■ THE TASK: Please reproduce the entries below exactly, leaving the pictures out.

■ RECORDS FOR THIS TASK:
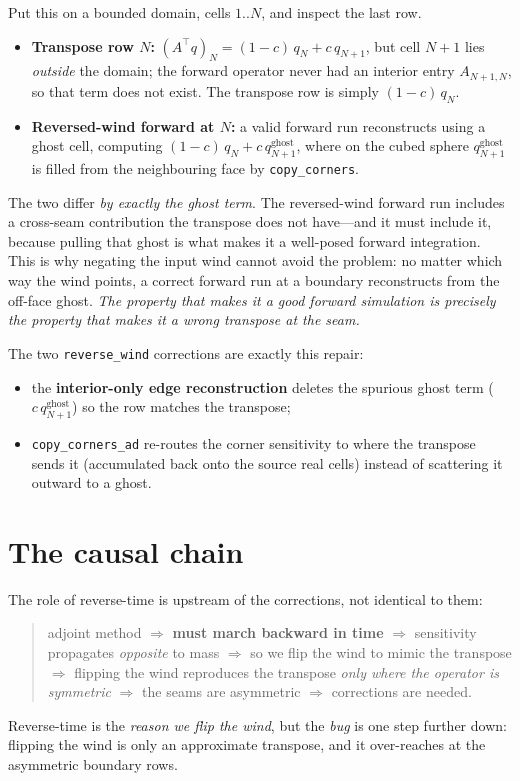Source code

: \documentclass[11pt]{article}
\newcommand{\code}[1]{\texttt{#1}}
\begin{document}
Put this on a bounded domain, cells $1..N$, and inspect the last row.
\begin{itemize}
  \item \textbf{Transpose row $N$:} $(A^\top q)_N = (1-c)\,q_N + c\,q_{N+1}$, but
  cell $N+1$ lies \emph{outside} the domain; the forward operator never had an
  interior entry $A_{N+1,N}$, so that term does not exist. The transpose row is
  simply $(1-c)\,q_N$.
  \item \textbf{Reversed-wind forward at $N$:} a valid forward run reconstructs
  using a ghost cell, computing $(1-c)\,q_N + c\,q_{N+1}^{\text{ghost}}$, where on
  the cubed sphere $q_{N+1}^{\text{ghost}}$ is filled from the neighbouring face
  by \code{copy\_corners}.
\end{itemize}
The two differ \emph{by exactly the ghost term}. The reversed-wind forward run
includes a cross-seam contribution the transpose does not have---and it must
include it, because pulling that ghost is what makes it a well-posed forward
integration. This is why negating the input wind cannot avoid the problem: no
matter which way the wind points, a correct forward run at a boundary
reconstructs from the off-face ghost. \emph{The property that makes it a good
forward simulation is precisely the property that makes it a wrong transpose at
the seam.}

The two \code{reverse\_wind} corrections are exactly this repair:
\begin{itemize}
  \item the \textbf{interior-only edge reconstruction} deletes the spurious ghost
  term ($c\,q_{N+1}^{\text{ghost}}$) so the row matches the transpose;
  \item \code{copy\_corners\_ad} re-routes the corner sensitivity to where the
  transpose sends it (accumulated back onto the source real cells) instead of
  scattering it outward to a ghost.
\end{itemize}

\section{The causal chain}

The role of reverse-time is upstream of the corrections, not identical to them:
\begin{quote}
adjoint method $\Rightarrow$ \textbf{must march backward in time} $\Rightarrow$
sensitivity propagates \emph{opposite} to mass $\Rightarrow$ so we flip the wind
to mimic the transpose $\Rightarrow$ flipping the wind reproduces the transpose
\emph{only where the operator is symmetric} $\Rightarrow$ the seams are
asymmetric $\Rightarrow$ corrections are needed.
\end{quote}
Reverse-time is the \emph{reason we flip the wind}, but the \emph{bug} is one step
further down: flipping the wind is only an approximate transpose, and it
over-reaches at the asymmetric boundary rows.
\end{document}
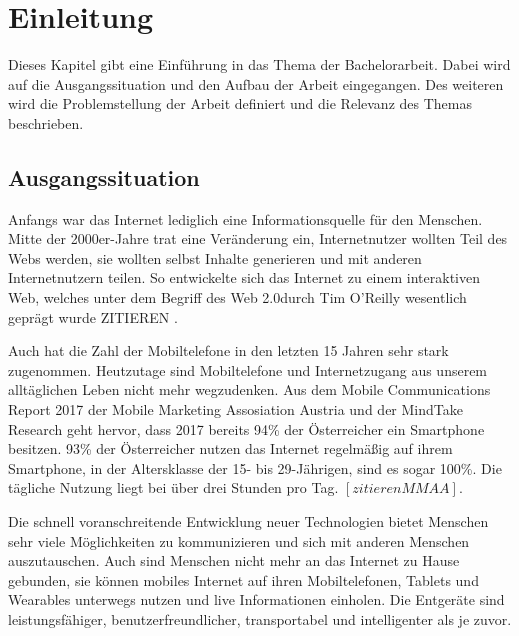 


\chapter{Einleitung}
\label{ch:Einleitung}
Dieses Kapitel gibt eine Einführung in das Thema der Bachelorarbeit. Dabei wird auf die Ausgangssituation und den Aufbau der Arbeit eingegangen. Des weiteren wird die Problemstellung der Arbeit definiert und die Relevanz des Themas beschrieben.


\section{Ausgangssituation}

Anfangs war das Internet lediglich eine Informationsquelle für den Menschen. Mitte der 2000er-Jahre trat eine Veränderung ein, Internetnutzer wollten Teil des Webs werden, sie wollten selbst Inhalte generieren und mit anderen Internetnutzern teilen. So entwickelte sich das Internet zu einem interaktiven Web, welches unter dem Begriff des \dq Web 2.0\dq  durch Tim O'Reilly wesentlich geprägt wurde ZITIEREN \cite{oreilly}.

Auch hat die Zahl der Mobiltelefone in den letzten 15 Jahren sehr stark zugenommen.
Heutzutage sind Mobiltelefone und Internetzugang aus unserem alltäglichen Leben nicht mehr wegzudenken. Aus dem Mobile Communications Report 2017 der Mobile Marketing Assosiation Austria und der MindTake Research geht hervor, dass 2017 bereits 94\% der Österreicher ein Smartphone besitzen. 93\% der Österreicher nutzen das Internet regelmäßig auf ihrem Smartphone, in der Altersklasse der 15- bis 29-Jährigen, sind es sogar 100\%. Die tägliche Nutzung liegt bei über drei Stunden pro Tag. $[zitieren MMAA]$.

Die schnell voranschreitende Entwicklung neuer Technologien bietet Menschen sehr viele Möglichkeiten zu kommunizieren und sich mit anderen Menschen auszutauschen. Auch sind Menschen nicht mehr an das Internet zu Hause gebunden, sie können mobiles Internet auf ihren Mobiltelefonen, Tablets und Wearables unterwegs nutzen und live Informationen einholen. Die Entgeräte sind leistungsfähiger, benutzerfreundlicher, transportabel und intelligenter als je zuvor.

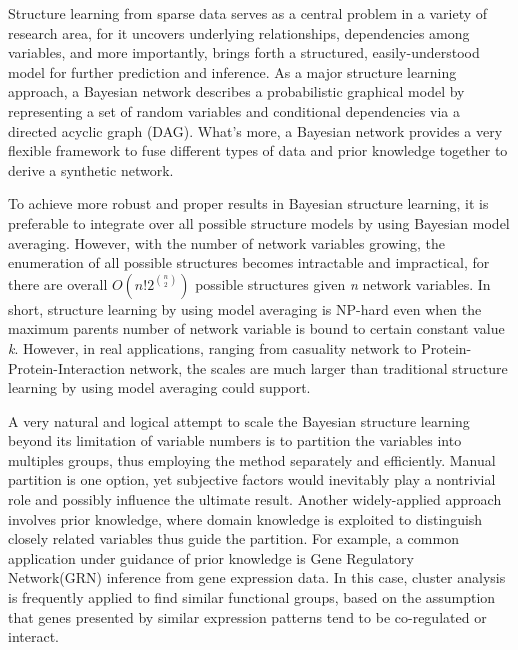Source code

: Structure learning from sparse data serves as a central problem in a variety of research area, for it uncovers underlying relationships, dependencies among variables, and more importantly, brings forth a structured, easily-understood model for further prediction and inference. As a major structure learning approach, a Bayesian network describes a probabilistic graphical model by representing a set of random variables and conditional dependencies via a directed acyclic graph (DAG). What's more, a Bayesian network provides a very flexible framework to fuse different types of data and prior knowledge together to derive a synthetic network.

To achieve more robust and proper results in Bayesian structure learning, it is preferable to integrate over all possible structure models by using Bayesian model averaging. However, with the number of network variables growing, the enumeration of all possible structures becomes intractable and impractical, for there are overall $O(n!2^{\binom{n}{2}})$ possible structures given \emph{n} network variables\cite{Robinson1973}. In short, structure learning by using model averaging is NP-hard even when the maximum parents number of network variable is bound to certain constant value \emph{k}\cite{DBLP:journals/ml/HeckermanGC95}. However, in real applications, ranging from casuality network to Protein-Protein-Interaction network, the scales are much larger than traditional structure learning by using model averaging could support.

A very natural and logical attempt to scale the Bayesian structure learning beyond its limitation of variable numbers is to partition the variables into multiples groups, thus employing the method separately and efficiently. Manual partition is one option\cite{DBLP:journals/jmlr/KoivistoS04}, yet subjective factors would inevitably play a nontrivial role and possibly influence the ultimate result. Another widely-applied approach involves prior knowledge\cite{V.K.Mansinghka:2006:8d66d}, where domain knowledge is exploited to distinguish closely related variables thus guide the partition. For example, a common application under guidance of prior knowledge is Gene Regulatory Network(GRN) inference from gene expression data. In this case, cluster analysis is frequently applied to find similar functional groups, based on the assumption that genes presented by similar expression patterns tend to be co-regulated or interact\cite{geneRegulatoryNetReview}.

■ ANSWER:
Source code

: \documentclass[11pt]{article}
\newcommand{\code}[1]{\texttt{#1}}
\begin{document}
Put this on a bounded domain, cells $1..N$, and inspect the last row.
\begin{itemize}
  \item \textbf{Transpose row $N$:} $(A^\top q)_N = (1-c)\,q_N + c\,q_{N+1}$, but
  cell $N+1$ lies \emph{outside} the domain; the forward operator never had an
  interior entry $A_{N+1,N}$, so that term does not exist. The transpose row is
  simply $(1-c)\,q_N$.
  \item \textbf{Reversed-wind forward at $N$:} a valid forward run reconstructs
  using a ghost cell, computing $(1-c)\,q_N + c\,q_{N+1}^{\text{ghost}}$, where on
  the cubed sphere $q_{N+1}^{\text{ghost}}$ is filled from the neighbouring face
  by \code{copy\_corners}.
\end{itemize}
The two differ \emph{by exactly the ghost term}. The reversed-wind forward run
includes a cross-seam contribution the transpose does not have---and it must
include it, because pulling that ghost is what makes it a well-posed forward
integration. This is why negating the input wind cannot avoid the problem: no
matter which way the wind points, a correct forward run at a boundary
reconstructs from the off-face ghost. \emph{The property that makes it a good
forward simulation is precisely the property that makes it a wrong transpose at
the seam.}

The two \code{reverse\_wind} corrections are exactly this repair:
\begin{itemize}
  \item the \textbf{interior-only edge reconstruction} deletes the spurious ghost
  term ($c\,q_{N+1}^{\text{ghost}}$) so the row matches the transpose;
  \item \code{copy\_corners\_ad} re-routes the corner sensitivity to where the
  transpose sends it (accumulated back onto the source real cells) instead of
  scattering it outward to a ghost.
\end{itemize}

\section{The causal chain}

The role of reverse-time is upstream of the corrections, not identical to them:
\begin{quote}
adjoint method $\Rightarrow$ \textbf{must march backward in time} $\Rightarrow$
sensitivity propagates \emph{opposite} to mass $\Rightarrow$ so we flip the wind
to mimic the transpose $\Rightarrow$ flipping the wind reproduces the transpose
\emph{only where the operator is symmetric} $\Rightarrow$ the seams are
asymmetric $\Rightarrow$ corrections are needed.
\end{quote}
Reverse-time is the \emph{reason we flip the wind}, but the \emph{bug} is one step
further down: flipping the wind is only an approximate transpose, and it
over-reaches at the asymmetric boundary rows.
\end{document}


\chapter{Einleitung}
\label{ch:Einleitung}
Dieses Kapitel gibt eine Einführung in das Thema der Bachelorarbeit. Dabei wird auf die Ausgangssituation und den Aufbau der Arbeit eingegangen. Des weiteren wird die Problemstellung der Arbeit definiert und die Relevanz des Themas beschrieben.


\section{Ausgangssituation}

Anfangs war das Internet lediglich eine Informationsquelle für den Menschen. Mitte der 2000er-Jahre trat eine Veränderung ein, Internetnutzer wollten Teil des Webs werden, sie wollten selbst Inhalte generieren und mit anderen Internetnutzern teilen. So entwickelte sich das Internet zu einem interaktiven Web, welches unter dem Begriff des \dq Web 2.0\dq  durch Tim O'Reilly wesentlich geprägt wurde ZITIEREN \cite{oreilly}.

Auch hat die Zahl der Mobiltelefone in den letzten 15 Jahren sehr stark zugenommen.
Heutzutage sind Mobiltelefone und Internetzugang aus unserem alltäglichen Leben nicht mehr wegzudenken. Aus dem Mobile Communications Report 2017 der Mobile Marketing Assosiation Austria und der MindTake Research geht hervor, dass 2017 bereits 94\% der Österreicher ein Smartphone besitzen. 93\% der Österreicher nutzen das Internet regelmäßig auf ihrem Smartphone, in der Altersklasse der 15- bis 29-Jährigen, sind es sogar 100\%. Die tägliche Nutzung liegt bei über drei Stunden pro Tag. $[zitieren MMAA]$.

Die schnell voranschreitende Entwicklung neuer Technologien bietet Menschen sehr viele Möglichkeiten zu kommunizieren und sich mit anderen Menschen auszutauschen. Auch sind Menschen nicht mehr an das Internet zu Hause gebunden, sie können mobiles Internet auf ihren Mobiltelefonen, Tablets und Wearables unterwegs nutzen und live Informationen einholen. Die Entgeräte sind leistungsfähiger, benutzerfreundlicher, transportabel und intelligenter als je zuvor.

Source code

: Structure learning from sparse data serves as a central problem in a variety of research area, for it uncovers underlying relationships, dependencies among variables, and more importantly, brings forth a structured, easily-understood model for further prediction and inference. As a major structure learning approach, a Bayesian network describes a probabilistic graphical model by representing a set of random variables and conditional dependencies via a directed acyclic graph (DAG). What's more, a Bayesian network provides a very flexible framework to fuse different types of data and prior knowledge together to derive a synthetic network.

To achieve more robust and proper results in Bayesian structure learning, it is preferable to integrate over all possible structure models by using Bayesian model averaging. However, with the number of network variables growing, the enumeration of all possible structures becomes intractable and impractical, for there are overall $O(n!2^{\binom{n}{2}})$ possible structures given \emph{n} network variables\cite{Robinson1973}. In short, structure learning by using model averaging is NP-hard even when the maximum parents number of network variable is bound to certain constant value \emph{k}\cite{DBLP:journals/ml/HeckermanGC95}. However, in real applications, ranging from casuality network to Protein-Protein-Interaction network, the scales are much larger than traditional structure learning by using model averaging could support.

A very natural and logical attempt to scale the Bayesian structure learning beyond its limitation of variable numbers is to partition the variables into multiples groups, thus employing the method separately and efficiently. Manual partition is one option\cite{DBLP:journals/jmlr/KoivistoS04}, yet subjective factors would inevitably play a nontrivial role and possibly influence the ultimate result. Another widely-applied approach involves prior knowledge\cite{V.K.Mansinghka:2006:8d66d}, where domain knowledge is exploited to distinguish closely related variables thus guide the partition. For example, a common application under guidance of prior knowledge is Gene Regulatory Network(GRN) inference from gene expression data. In this case, cluster analysis is frequently applied to find similar functional groups, based on the assumption that genes presented by similar expression patterns tend to be co-regulated or interact\cite{geneRegulatoryNetReview}.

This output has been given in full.